Seasonal Business Funding Playbook | Bridge

The Seasonal Funding Playbook: When to Start, What to Use, and How to Close Before Peak Season

Seasonal revenue creates a paradox. A confirmed purchase order, a holiday inventory build, or a peak-season expansion plan signals growth, but it also triggers an immediate cash drain. Production costs, supplier payments, and staffing expenses hit months before revenue arrives.

The businesses that fund seasonal growth successfully share one trait: they start the financing process early enough to close before cash pressure peaks. According to the 2024 Federal Reserve Small Business Credit Survey, 49% of small employer firms reported uneven cash flow as a financial challenge, and 52% cited difficulty paying operating expenses. For seasonal businesses, those numbers run higher because revenue concentration amplifies timing mismatches.

This playbook covers when to start, which financing structure fits each gap, and what lenders need from seasonal borrowers. If you already know the structure you need, request financing to start the process.

Why Timing Beats Access in Seasonal Financing

Most seasonal businesses can find capital. The problem is finding it on a timeline that matches their cash flow cycle. A hotel operator preparing for summer occupancy or a CPG brand building inventory for a holiday retail order faces the same constraint: production costs are front-loaded, and revenue is back-loaded.

Start the financing conversation too late and you face two bad outcomes. Either you scramble for expensive short-term options, or you drain operating cash to cover a gap that financing should have handled.

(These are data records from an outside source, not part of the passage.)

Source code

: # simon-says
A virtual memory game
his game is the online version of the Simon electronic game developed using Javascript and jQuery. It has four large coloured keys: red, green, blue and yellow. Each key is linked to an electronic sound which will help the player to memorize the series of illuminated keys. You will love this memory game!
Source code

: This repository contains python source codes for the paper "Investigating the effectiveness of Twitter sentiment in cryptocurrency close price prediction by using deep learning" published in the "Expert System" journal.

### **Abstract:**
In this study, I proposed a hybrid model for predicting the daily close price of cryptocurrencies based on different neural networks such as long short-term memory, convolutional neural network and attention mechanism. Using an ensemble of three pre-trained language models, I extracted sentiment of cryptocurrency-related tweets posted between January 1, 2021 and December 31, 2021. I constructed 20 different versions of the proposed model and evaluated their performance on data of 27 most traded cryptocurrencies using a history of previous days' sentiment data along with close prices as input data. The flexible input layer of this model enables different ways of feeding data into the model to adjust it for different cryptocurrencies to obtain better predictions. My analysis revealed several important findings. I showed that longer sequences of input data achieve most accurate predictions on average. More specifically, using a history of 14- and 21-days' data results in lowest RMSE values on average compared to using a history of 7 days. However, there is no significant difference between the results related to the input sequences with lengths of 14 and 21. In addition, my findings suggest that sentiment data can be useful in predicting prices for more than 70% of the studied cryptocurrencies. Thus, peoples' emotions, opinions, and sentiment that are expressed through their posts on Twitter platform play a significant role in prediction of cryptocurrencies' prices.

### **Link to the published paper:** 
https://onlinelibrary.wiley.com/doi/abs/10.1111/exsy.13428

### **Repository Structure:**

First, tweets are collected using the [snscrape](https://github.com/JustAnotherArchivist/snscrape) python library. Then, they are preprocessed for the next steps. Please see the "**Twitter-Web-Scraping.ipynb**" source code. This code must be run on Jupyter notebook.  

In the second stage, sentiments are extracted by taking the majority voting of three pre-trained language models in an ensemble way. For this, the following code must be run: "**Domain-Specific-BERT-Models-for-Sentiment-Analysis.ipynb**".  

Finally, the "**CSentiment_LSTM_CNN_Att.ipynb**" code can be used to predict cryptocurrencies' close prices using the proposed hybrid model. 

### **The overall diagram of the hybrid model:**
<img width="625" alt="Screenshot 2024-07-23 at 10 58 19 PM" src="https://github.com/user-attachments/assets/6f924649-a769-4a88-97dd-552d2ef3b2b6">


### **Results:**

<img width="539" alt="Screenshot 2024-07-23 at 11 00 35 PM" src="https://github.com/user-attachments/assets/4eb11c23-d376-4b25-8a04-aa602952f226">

The Small Business Institute Journal published research identifying four phases of seasonal business cycles: shoulder up, busy, shoulder down, and slow. Each phase lasts one to three and a half months depending on the business type. The study found that the most common task during the busy season was saving cash for the slow season, which means financing decisions during the shoulder-up phase determine how much cash remains available year-round.

The practical rule: begin your financing process 60 to 90 days before you need capital deployed. For lender-dependent structures like SBA loans, add another 30 days. For purchase order financing tied to confirmed retail orders, the timeline can compress because the PO itself supports underwriting.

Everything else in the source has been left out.